Fig 2. CSNAP validation using benchmark compounds.

(A) 206 compounds from six major drug classes (ACE, CDK2, HIVRT, HMGA, HSP90 and PARP) were analyzed using CSNAP with a Z-score cutoff of 2.5 and a Tanimoto coefficient (Tc) cutoff of 1. With the exception of 7 molecules, all compounds were ordered into chemical similarity subnetworks specific to each drug target. (B) Outcome of applying the neighbor counting function, S-score to predict the top 5 most common targets shared by the annotated-neighbor nodes of all input ligands within the CSN. The prediction accuracy (percentage of correctly predicted ligands) was determined by comparing the predicted target to ligand target annotations.
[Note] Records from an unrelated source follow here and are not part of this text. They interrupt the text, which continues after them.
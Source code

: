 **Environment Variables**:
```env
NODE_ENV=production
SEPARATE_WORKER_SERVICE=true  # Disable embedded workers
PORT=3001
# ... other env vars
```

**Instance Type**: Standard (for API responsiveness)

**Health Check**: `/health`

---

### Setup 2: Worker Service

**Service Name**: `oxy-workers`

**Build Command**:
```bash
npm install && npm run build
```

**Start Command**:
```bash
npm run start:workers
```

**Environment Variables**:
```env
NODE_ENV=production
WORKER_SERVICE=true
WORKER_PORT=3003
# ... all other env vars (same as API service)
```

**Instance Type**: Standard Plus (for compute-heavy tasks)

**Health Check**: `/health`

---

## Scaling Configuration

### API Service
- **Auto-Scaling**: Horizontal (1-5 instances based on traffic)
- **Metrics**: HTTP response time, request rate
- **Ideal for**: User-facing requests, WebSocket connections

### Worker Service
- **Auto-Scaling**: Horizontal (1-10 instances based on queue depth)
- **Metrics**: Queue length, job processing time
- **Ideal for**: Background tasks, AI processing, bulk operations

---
CSNAP target prediction assessment for each drug class ranked by different S-score cutoffs (S-cutoff = 0, 5 and 10) gave an overall prediction accuracy of 89%, 73% and 60% respectively. (C) Comparison of the total percentage of target pool reduction (percentage of the total number of predicted targets with S-score cutoff over total number of predicted targets with S-score cutoff) against the overall prediction accuracy indicated that an S-score cutoff of 4 is optimal for hit enrichment and target virtual screening. (D) CSNAP target and off-target prediction for benchmark compounds. Predicted targets for the validation compounds were plotted against each drug class to identify targets and off-targets using Ligand-Target Interaction Fingerprints (LTIFs) analyzed on heat maps. The color intensity was scaled according to the S-score (0–1). Note that ACE and CDK2 inhibitors have predicted off-targets based on the additional coloring patterns, indicating drug poly-pharmacology. See S1 Fig for LTIF analysis of the combined drug classes.